Which lines of the entries below run from the one holding "due nasce un'intesa" to the one holding "se non vuole.", inclusive? Set down exactly those lines and no others.

The records:
====================

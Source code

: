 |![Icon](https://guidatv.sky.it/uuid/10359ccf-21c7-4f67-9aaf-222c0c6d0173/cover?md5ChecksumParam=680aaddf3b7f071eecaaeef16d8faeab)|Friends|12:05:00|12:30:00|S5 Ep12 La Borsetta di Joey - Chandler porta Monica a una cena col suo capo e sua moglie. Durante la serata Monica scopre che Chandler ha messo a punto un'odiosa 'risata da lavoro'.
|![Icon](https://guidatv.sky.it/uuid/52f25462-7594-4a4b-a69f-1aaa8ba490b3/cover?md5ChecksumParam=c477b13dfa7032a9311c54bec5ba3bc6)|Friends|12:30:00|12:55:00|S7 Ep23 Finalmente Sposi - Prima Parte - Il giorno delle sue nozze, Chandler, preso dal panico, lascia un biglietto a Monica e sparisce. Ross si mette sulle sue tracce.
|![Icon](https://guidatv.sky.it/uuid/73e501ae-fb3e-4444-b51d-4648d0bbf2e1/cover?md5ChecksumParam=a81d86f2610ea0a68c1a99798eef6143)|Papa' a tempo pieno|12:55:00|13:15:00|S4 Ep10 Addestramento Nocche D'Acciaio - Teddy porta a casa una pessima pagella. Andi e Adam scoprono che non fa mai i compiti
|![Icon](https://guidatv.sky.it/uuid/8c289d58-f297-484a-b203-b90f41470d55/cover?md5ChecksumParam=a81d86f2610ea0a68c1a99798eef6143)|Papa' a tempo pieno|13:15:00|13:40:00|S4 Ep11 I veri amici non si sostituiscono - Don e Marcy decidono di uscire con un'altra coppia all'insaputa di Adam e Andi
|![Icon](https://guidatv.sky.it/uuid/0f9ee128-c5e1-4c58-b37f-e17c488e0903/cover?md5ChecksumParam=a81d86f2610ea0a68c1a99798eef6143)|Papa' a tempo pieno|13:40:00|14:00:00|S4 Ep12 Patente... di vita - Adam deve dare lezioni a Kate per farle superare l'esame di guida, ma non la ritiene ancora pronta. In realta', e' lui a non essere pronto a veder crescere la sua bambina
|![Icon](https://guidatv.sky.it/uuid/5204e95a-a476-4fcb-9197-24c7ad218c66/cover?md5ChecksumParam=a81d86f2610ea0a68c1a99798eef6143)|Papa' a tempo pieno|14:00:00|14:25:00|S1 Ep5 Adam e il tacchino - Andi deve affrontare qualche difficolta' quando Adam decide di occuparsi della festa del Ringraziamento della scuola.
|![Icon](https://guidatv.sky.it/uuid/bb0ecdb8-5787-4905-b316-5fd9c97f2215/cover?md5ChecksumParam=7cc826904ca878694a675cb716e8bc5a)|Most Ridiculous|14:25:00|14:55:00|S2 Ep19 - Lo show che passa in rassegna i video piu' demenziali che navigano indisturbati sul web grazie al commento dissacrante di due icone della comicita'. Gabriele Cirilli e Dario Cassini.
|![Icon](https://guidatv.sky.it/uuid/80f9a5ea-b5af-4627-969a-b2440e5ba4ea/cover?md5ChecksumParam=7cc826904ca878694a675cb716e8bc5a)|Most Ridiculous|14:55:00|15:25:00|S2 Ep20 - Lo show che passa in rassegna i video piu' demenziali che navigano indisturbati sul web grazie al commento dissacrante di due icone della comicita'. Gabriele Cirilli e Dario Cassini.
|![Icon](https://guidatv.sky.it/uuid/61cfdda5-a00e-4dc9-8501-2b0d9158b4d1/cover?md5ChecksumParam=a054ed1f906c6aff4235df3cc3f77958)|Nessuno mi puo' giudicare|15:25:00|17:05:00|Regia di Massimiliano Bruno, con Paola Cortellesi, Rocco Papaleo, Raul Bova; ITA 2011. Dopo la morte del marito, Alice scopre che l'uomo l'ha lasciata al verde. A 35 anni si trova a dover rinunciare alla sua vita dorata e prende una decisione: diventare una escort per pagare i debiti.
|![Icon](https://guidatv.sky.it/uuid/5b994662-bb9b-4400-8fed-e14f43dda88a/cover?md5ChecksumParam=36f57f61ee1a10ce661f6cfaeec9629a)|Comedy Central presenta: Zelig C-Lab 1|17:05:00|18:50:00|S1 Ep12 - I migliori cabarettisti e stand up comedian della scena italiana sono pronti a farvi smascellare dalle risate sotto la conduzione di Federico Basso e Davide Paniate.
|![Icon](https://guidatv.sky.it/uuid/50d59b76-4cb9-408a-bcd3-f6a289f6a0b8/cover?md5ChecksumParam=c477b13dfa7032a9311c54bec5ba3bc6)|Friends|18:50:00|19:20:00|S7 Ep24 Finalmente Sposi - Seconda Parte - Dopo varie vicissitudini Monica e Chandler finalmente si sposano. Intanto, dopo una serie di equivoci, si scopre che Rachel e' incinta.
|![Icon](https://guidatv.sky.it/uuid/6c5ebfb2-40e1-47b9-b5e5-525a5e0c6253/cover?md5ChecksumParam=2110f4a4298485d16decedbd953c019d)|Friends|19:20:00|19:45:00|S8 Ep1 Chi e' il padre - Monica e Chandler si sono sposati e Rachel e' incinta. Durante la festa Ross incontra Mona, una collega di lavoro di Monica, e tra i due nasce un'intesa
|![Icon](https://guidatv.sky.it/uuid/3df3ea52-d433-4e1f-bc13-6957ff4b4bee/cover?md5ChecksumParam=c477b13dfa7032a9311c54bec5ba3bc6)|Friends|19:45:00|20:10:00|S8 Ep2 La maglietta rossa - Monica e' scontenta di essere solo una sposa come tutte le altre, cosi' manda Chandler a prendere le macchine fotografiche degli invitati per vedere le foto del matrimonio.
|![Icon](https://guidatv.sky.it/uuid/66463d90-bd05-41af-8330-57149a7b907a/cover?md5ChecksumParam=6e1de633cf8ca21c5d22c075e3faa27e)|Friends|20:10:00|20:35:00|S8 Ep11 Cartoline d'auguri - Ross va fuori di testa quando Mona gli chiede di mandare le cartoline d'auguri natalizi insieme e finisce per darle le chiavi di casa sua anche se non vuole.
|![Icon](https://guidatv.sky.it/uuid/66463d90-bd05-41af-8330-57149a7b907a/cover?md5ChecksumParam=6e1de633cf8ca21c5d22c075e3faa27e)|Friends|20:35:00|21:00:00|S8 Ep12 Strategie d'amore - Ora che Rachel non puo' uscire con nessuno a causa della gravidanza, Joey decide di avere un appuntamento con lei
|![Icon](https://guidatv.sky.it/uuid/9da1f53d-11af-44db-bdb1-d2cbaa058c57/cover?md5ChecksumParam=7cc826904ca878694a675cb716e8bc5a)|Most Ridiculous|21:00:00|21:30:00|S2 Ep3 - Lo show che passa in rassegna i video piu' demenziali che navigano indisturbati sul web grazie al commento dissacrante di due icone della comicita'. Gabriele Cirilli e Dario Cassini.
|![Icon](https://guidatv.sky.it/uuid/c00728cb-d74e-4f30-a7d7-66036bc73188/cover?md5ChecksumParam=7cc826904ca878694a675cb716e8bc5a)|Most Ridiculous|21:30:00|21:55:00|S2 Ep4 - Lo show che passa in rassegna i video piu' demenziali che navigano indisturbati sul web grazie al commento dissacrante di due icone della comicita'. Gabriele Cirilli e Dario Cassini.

====================

Answer space:
|![Icon](https://guidatv.sky.it/uuid/6c5ebfb2-40e1-47b9-b5e5-525a5e0c6253/cover?md5ChecksumParam=2110f4a4298485d16decedbd953c019d)|Friends|19:20:00|19:45:00|S8 Ep1 Chi e' il padre - Monica e Chandler si sono sposati e Rachel e' incinta. Durante la festa Ross incontra Mona, una collega di lavoro di Monica, e tra i due nasce un'intesa
|![Icon](https://guidatv.sky.it/uuid/3df3ea52-d433-4e1f-bc13-6957ff4b4bee/cover?md5ChecksumParam=c477b13dfa7032a9311c54bec5ba3bc6)|Friends|19:45:00|20:10:00|S8 Ep2 La maglietta rossa - Monica e' scontenta di essere solo una sposa come tutte le altre, cosi' manda Chandler a prendere le macchine fotografiche degli invitati per vedere le foto del matrimonio.
|![Icon](https://guidatv.sky.it/uuid/66463d90-bd05-41af-8330-57149a7b907a/cover?md5ChecksumParam=6e1de633cf8ca21c5d22c075e3faa27e)|Friends|20:10:00|20:35:00|S8 Ep11 Cartoline d'auguri - Ross va fuori di testa quando Mona gli chiede di mandare le cartoline d'auguri natalizi insieme e finisce per darle le chiavi di casa sua anche se non vuole.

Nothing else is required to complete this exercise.